17 Juin 2016
THE ASAHI SHIMBUN
Former government leaders vehemently rejected suggestions in a report that they were pulling the strings behind a suspected meltdown cover-up when the Fukushima nuclear disaster was unfolding in 2011.
The report, compiled by an investigation panel commissioned by Tokyo Electric Power Co., operator of the crippled nuclear power plant, said Masataka Shimizu, who was TEPCO president at the time of the accident, instructed employees not to use the term “meltdown,” leading to a delay in the official announcement.
But the report also implied that Shimizu was acting on orders from high up in the government.
Yukio Edano, who was chief Cabinet secretary of the Democratic Party of Japan-led government when the Great East Japan Earthquake and tsunami triggered the nuclear crisis on March 11, 2011, described the report as preposterous.
“As far as I know, it is unthinkable for government officials back then to ask TEPCO to do such a thing,” Edano, now the secretary-general of the opposition Democratic Party, told reporters on June 16.
He accused the panel of merely skimming the surface of the matter and sidestepping the truth behind the instructions to avoid using the term “meltdown.”
“It is utterly irresponsible for the panel to say that it did not uncover that (Shimizu) was instructed by who and what,” he said.
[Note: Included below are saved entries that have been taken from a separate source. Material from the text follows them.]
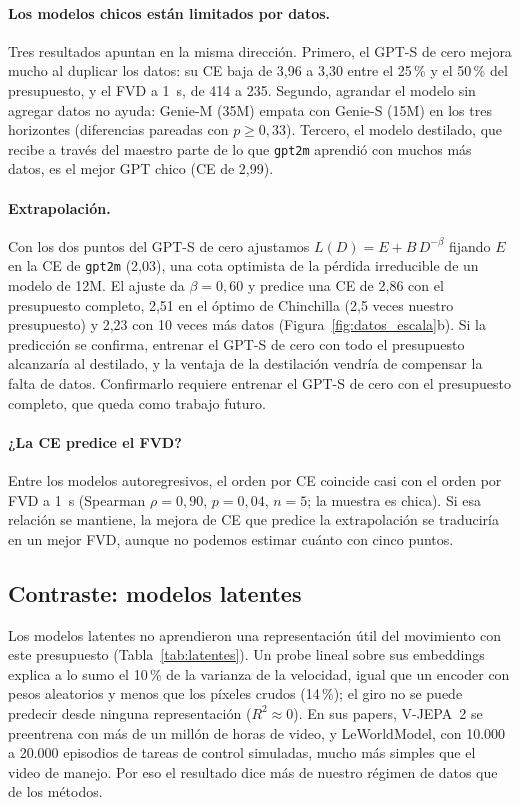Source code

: \documentclass[10pt,twocolumn,a4paper]{article}
\DeclareRobustCommand{\editado}[1]{\textcolor{editado}{#1}}
\DeclareRobustCommand{\editado}[1]{#1}
\begin{document}
\paragraph{Los modelos chicos están limitados por datos.} Tres resultados apuntan en la misma dirección. Primero, el GPT-S de cero mejora mucho al duplicar los datos: su CE baja de 3,96 a 3,30 entre el 25\,\% y el 50\,\% del presupuesto, y el FVD a 1~s, de 414 a 235. Segundo, agrandar el modelo sin agregar datos no ayuda: Genie-M (35M) empata con Genie-S (15M) en los tres horizontes (diferencias pareadas con $p\geq0{,}33$). Tercero, el modelo destilado, que recibe a través del maestro parte de lo que \texttt{gpt2m} aprendió con muchos más datos, es el mejor GPT chico (CE de 2,99).

\paragraph{Extrapolación.} Con los dos puntos del GPT-S de cero ajustamos $L(D)=E+B\,D^{-\beta}$ fijando $E$ en la CE de \texttt{gpt2m} (2,03), una cota optimista de la pérdida irreducible de un modelo de 12M. El ajuste da $\beta=0{,}60$ y predice una CE de 2,86 con el presupuesto completo, 2,51 en el óptimo de Chinchilla (2,5 veces nuestro presupuesto) y 2,23 con 10 veces más datos (Figura~\ref{fig:datos_escala}b). Si la predicción se confirma, entrenar el GPT-S de cero con todo el presupuesto alcanzaría al destilado, y la ventaja de la destilación vendría de compensar la falta de datos. \editado{Confirmarlo requiere entrenar el GPT-S de cero con el presupuesto completo, que queda como trabajo futuro.}

\paragraph{¿La CE predice el FVD?} Entre los modelos autoregresivos, el orden por CE coincide casi con el orden por FVD a 1~s (Spearman $\rho=0{,}90$, $p=0{,}04$, $n=5$; la muestra es chica). Si esa relación se mantiene, la mejora de CE que predice la extrapolación se traduciría en un mejor FVD, aunque no podemos estimar cuánto con cinco puntos.

\subsection{Contraste: modelos latentes}
\label{sec:latentes}

Los modelos latentes no aprendieron una representación útil del movimiento con este presupuesto (Tabla~\ref{tab:latentes}). Un probe lineal sobre sus embeddings explica a lo sumo el 10\,\% de la varianza de la velocidad, igual que un encoder con pesos aleatorios y menos que los píxeles crudos (14\,\%); el giro no se puede predecir desde ninguna representación ($R^2\approx0$). \editado{En sus papers, V-JEPA~2 se preentrena con más de un millón de horas de video, y LeWorldModel, con 10.000 a 20.000 episodios de tareas de control simuladas, mucho más simples que el video de manejo. Por eso el resultado dice más de nuestro régimen de datos que de los métodos.}
\end{document}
The third-party panel of legal experts said in the report released on June 16 that it can be assumed that Shimizu understood that he was requested by the prime minister’s office to seek its approval beforehand if the company were to announce the “meltdown.”
The panel also said it would be difficult to conclude that TEPCO’s delay in declaring the meltdown was a “deliberate cover-up.”
“Since TEPCO released information on radiation levels inside the reactors and other related data at that time, just not using the term meltdown cannot be described as an act of a deliberate cover-up,” the panel said.
TEPCO declared the meltdown at three reactors at the Fukushima No. 1 plant in May 2011, two months after it occurred.
According to the report, Shimizu entered the chief Cabinet secretary’s office, which is located at the prime minister’s office building, by himself on March 13, 2011. The following day, Sakae Muto, vice president of TEPCO, explained the conditions of the reactors at the plant.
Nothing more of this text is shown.